What Safety Culture is and what it isn't...

What Safety Culture is and what it isn't...

As an industry safety leadership professional, "Safety Culture" is not a new term or a foreign concept for me. But to be brutally honest, the way it's mostly defined, I'm not really sure I get or agree with it... I mean, I read and listen to a lot of peoples great work around Safety Culture and how to influence it, but I rarely read or hear about what it actually is to people, and especially what it isn't! So to provoke a little thought and maybe some discussion, here's my take on it.

In order to do this I wanted to first analyse a commonly accepted definition, then discuss why I do and don't agree with it. Then I'll explore a few examples of what I don't think Safety Culture is, but how I've often heard people relate to it. Then to finish I'm going to leave an opening for any and all to share their opinions because in all honesty, I'm still a little dubious and indeterminate.

Here's a quick teaser of my thinking: Is your Safety Culture a result of your workers' performance, or is your workers' performance a result of your Safety Culture? Let's have a look.

QLD WorkSafe provides a definition which is similar to other sources, but as mentioned I'm not totally sure I can agree:

"A safety culture is an organisational culture that places a high level of importance on safety beliefs, values and attitudes (totally agree)—and these are shared by the majority of people (kinda agree) within the company or workplace. It can be characterised as ‘the way we do things around here’" - totally disagree, and here's why...

I hate to be complicated, to nitpick and seem unnecessarily technical about this but I think it's a really important conversation as recognising your organisations safety culture and what drives it can mean the difference between safety excellence or not.
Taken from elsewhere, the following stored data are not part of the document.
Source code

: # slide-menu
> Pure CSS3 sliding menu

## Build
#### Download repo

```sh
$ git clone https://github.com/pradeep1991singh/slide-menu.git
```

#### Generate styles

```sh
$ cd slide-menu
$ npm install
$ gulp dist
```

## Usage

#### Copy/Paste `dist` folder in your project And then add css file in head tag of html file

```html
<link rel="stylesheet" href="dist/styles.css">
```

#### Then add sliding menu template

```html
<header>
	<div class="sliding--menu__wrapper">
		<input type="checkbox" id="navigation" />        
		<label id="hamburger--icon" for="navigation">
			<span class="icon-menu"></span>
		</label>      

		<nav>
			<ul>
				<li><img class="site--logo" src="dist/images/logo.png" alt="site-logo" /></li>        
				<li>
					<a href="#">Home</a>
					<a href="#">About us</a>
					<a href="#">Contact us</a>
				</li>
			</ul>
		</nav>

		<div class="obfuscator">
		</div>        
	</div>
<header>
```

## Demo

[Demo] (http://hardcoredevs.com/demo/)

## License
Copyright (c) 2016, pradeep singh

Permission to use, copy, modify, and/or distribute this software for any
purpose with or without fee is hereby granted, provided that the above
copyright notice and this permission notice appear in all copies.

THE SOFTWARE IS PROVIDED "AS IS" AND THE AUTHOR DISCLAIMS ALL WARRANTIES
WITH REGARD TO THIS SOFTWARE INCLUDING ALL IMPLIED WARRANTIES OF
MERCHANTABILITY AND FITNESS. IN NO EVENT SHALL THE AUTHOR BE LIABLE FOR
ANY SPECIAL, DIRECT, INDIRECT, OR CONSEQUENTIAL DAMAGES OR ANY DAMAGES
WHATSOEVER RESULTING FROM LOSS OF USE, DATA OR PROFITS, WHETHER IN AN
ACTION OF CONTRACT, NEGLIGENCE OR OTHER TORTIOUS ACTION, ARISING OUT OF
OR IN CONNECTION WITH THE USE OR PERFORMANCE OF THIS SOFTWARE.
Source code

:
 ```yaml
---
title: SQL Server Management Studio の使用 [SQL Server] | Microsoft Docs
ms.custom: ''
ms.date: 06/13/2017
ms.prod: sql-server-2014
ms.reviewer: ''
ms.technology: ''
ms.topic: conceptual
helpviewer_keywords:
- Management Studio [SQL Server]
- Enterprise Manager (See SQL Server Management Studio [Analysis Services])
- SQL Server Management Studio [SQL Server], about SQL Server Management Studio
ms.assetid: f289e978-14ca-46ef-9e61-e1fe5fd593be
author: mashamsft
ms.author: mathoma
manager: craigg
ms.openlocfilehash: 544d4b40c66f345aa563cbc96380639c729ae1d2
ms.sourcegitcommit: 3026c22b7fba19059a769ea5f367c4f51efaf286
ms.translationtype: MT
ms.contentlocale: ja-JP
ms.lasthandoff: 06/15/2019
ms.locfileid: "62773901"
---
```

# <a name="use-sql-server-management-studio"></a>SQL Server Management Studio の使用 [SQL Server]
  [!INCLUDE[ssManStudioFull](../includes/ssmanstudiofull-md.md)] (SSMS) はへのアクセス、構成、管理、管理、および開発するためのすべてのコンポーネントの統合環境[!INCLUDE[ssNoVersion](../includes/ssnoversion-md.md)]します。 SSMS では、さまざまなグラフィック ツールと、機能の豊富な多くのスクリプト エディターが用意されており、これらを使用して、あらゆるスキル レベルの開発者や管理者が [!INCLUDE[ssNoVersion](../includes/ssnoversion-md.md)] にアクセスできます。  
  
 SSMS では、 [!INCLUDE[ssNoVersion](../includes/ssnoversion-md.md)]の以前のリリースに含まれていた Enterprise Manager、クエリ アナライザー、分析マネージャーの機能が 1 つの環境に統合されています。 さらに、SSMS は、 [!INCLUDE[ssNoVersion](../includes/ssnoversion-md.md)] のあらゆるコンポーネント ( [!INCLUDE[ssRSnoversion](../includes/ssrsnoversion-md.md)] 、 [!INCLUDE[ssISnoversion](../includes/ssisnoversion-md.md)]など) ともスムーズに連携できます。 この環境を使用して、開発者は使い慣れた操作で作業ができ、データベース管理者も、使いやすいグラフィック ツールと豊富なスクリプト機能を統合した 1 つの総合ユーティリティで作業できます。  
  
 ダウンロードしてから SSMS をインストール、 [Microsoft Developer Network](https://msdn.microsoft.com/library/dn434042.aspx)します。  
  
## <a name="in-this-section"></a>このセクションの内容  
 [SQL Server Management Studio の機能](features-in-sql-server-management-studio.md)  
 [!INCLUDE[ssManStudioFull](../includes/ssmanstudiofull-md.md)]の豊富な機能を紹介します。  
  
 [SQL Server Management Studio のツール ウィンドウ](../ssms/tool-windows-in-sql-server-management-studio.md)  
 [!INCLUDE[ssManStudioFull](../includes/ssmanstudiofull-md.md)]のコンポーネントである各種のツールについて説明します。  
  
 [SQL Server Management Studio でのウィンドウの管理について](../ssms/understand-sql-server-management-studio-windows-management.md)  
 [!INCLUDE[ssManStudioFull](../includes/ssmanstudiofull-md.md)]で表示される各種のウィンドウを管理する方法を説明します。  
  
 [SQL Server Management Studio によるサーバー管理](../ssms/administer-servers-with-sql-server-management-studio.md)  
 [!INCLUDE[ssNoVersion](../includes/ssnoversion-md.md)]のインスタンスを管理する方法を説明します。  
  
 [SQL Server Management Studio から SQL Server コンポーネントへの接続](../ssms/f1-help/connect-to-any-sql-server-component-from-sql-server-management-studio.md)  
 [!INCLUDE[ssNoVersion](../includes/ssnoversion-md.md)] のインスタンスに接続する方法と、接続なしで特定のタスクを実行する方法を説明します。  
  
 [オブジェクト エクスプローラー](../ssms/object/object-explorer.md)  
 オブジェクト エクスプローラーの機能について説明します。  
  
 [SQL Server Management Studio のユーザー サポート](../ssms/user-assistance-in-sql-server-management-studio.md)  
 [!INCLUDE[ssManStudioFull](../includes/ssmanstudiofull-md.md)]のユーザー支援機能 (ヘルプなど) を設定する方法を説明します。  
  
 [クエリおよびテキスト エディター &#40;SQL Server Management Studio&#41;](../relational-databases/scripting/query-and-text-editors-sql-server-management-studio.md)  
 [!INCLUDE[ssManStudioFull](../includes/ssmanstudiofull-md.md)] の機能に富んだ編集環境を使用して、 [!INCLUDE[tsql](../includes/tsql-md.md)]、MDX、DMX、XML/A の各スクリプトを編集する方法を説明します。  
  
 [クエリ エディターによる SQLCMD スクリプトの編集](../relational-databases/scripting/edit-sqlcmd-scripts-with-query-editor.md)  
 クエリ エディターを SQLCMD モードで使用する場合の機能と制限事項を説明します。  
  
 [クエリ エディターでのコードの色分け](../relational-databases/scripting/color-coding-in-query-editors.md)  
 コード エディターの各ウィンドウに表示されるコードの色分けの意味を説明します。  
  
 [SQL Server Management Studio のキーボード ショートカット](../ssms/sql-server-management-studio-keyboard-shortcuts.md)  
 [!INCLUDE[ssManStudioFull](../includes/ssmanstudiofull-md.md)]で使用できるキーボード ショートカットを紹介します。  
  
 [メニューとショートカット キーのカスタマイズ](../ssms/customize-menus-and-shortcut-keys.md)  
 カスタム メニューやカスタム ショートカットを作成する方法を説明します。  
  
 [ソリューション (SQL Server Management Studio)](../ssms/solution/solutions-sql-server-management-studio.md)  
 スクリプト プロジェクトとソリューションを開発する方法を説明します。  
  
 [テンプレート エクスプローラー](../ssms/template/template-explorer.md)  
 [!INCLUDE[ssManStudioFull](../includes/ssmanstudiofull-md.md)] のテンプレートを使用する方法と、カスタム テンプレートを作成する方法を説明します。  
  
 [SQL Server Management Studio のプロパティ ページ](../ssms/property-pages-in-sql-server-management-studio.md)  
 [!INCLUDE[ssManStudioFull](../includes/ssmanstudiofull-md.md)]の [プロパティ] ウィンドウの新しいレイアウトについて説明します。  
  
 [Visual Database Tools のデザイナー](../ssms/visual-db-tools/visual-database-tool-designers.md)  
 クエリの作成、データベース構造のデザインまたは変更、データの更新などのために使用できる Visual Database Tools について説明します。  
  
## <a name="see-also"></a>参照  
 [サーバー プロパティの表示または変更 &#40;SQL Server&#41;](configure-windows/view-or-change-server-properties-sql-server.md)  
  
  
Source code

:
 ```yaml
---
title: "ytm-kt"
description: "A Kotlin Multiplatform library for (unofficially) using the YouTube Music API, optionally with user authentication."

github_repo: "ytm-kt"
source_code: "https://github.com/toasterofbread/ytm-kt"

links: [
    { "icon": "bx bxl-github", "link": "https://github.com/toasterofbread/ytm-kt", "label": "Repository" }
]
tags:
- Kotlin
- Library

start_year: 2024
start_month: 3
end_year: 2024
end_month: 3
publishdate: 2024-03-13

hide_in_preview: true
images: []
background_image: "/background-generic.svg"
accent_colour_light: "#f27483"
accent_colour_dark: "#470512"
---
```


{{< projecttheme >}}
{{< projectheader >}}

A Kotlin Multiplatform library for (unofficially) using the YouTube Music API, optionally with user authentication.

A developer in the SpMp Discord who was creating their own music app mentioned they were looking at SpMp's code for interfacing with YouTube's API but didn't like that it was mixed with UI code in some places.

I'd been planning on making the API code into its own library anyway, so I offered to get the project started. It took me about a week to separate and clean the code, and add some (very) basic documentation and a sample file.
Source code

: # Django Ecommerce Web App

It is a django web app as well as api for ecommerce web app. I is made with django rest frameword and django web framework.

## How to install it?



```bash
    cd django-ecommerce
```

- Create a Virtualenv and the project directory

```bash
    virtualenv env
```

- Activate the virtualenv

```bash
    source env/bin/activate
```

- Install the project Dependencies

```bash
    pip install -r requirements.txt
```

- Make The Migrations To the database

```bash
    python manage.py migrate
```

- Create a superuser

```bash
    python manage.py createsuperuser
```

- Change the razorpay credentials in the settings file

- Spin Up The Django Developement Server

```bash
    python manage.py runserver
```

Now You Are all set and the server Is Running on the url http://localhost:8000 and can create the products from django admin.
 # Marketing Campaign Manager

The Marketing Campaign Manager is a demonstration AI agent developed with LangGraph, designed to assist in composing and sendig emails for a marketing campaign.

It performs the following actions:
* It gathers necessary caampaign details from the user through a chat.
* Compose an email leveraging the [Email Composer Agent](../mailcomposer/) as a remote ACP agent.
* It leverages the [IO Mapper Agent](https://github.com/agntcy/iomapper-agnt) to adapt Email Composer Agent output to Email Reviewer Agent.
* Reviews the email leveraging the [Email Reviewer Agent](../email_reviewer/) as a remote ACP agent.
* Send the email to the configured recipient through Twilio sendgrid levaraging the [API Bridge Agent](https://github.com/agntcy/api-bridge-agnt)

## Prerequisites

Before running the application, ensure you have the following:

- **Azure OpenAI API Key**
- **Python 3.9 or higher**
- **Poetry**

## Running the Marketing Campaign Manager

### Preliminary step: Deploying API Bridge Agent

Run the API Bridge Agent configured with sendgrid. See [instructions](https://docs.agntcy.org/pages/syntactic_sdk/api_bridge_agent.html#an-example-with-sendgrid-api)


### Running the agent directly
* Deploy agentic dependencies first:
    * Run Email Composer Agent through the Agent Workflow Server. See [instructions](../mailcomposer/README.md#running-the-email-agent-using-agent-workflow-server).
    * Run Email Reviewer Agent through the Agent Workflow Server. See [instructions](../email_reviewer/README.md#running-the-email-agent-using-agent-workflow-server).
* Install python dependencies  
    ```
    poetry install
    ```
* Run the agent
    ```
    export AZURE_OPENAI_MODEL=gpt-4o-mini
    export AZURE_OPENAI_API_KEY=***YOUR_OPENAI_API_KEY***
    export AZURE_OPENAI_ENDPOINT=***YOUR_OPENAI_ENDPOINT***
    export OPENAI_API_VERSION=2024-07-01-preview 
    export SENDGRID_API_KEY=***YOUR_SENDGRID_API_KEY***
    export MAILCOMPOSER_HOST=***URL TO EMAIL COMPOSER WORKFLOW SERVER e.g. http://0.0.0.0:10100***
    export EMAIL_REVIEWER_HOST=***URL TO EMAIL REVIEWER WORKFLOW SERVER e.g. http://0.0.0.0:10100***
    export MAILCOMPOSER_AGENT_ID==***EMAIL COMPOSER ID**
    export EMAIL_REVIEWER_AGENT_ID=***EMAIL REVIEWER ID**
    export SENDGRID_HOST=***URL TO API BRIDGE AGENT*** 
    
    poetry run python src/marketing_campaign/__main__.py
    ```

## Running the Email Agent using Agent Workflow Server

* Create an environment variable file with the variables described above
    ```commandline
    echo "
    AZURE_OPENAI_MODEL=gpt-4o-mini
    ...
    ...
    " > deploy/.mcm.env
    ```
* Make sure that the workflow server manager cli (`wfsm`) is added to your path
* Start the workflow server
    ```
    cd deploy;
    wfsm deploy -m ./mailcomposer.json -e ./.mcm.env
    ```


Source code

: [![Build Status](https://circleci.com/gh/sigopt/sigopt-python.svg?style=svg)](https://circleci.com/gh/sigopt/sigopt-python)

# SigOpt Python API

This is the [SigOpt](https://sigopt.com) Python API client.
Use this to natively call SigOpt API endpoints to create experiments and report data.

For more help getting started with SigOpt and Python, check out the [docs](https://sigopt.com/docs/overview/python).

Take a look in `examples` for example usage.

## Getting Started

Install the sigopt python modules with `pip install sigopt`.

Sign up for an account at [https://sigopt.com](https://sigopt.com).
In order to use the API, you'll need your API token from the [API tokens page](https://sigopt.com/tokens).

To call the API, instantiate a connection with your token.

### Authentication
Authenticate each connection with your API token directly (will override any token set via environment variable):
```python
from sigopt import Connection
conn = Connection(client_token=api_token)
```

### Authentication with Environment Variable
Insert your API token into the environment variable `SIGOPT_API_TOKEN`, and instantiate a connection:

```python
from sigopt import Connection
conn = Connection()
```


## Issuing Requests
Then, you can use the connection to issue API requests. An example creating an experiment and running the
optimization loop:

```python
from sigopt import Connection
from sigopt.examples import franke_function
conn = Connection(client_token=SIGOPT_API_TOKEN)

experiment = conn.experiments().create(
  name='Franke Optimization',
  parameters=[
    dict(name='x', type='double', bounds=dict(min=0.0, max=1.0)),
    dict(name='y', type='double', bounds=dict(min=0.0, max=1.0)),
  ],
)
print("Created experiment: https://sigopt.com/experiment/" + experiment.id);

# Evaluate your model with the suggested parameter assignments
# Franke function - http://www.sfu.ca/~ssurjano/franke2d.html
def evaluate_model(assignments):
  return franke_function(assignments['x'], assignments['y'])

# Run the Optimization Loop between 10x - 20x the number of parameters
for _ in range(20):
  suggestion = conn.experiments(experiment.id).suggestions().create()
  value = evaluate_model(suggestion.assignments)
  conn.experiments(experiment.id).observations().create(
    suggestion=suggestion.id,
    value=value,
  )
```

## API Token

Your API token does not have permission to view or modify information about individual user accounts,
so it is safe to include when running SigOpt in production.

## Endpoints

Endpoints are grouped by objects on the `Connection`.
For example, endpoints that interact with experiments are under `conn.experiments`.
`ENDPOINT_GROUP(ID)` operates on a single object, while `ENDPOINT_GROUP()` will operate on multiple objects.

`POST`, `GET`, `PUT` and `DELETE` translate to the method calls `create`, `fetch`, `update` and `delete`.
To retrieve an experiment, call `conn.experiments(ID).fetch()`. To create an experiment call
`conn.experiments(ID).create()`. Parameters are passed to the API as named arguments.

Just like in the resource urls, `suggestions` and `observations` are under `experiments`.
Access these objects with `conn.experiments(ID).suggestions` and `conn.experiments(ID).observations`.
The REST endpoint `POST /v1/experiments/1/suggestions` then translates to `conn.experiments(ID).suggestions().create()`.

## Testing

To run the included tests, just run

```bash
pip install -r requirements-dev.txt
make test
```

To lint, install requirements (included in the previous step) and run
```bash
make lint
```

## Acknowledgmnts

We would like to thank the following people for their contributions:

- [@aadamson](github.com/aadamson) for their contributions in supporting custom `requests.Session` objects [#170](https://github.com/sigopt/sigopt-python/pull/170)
My key objection with the term ‘the way we do things around here’ is that it infers a few critical things that to be true and correct must be have firstly been agreed on and accepted by the workforce - the most significant and effected stakeholder in any apparent safety culture.

The criticality is: If there are a lot of incidents and injuries within a certain workplace, people tend to blame or associate this to a 'poor safety culture', eventually. But if a 'safety culture' is to be defined by the term ‘the way we do things around here’, then this is a big issue. The term starts with "we", which if you're referring to the injured party, predicates this is how said injured workers "do things around here", naturally, culturally. When in fact this may be completely inaccurate and the workers do not do these things typically or out of choice but now (today or this year) must due to organisational factors often outside of their control. Yes there is always the argument of "they can stop the job if it's unsafe", which is cute, until you're a subcontractor on your third "stop" call for the week now being assured this job will occur with or without you, in no uncertain terms...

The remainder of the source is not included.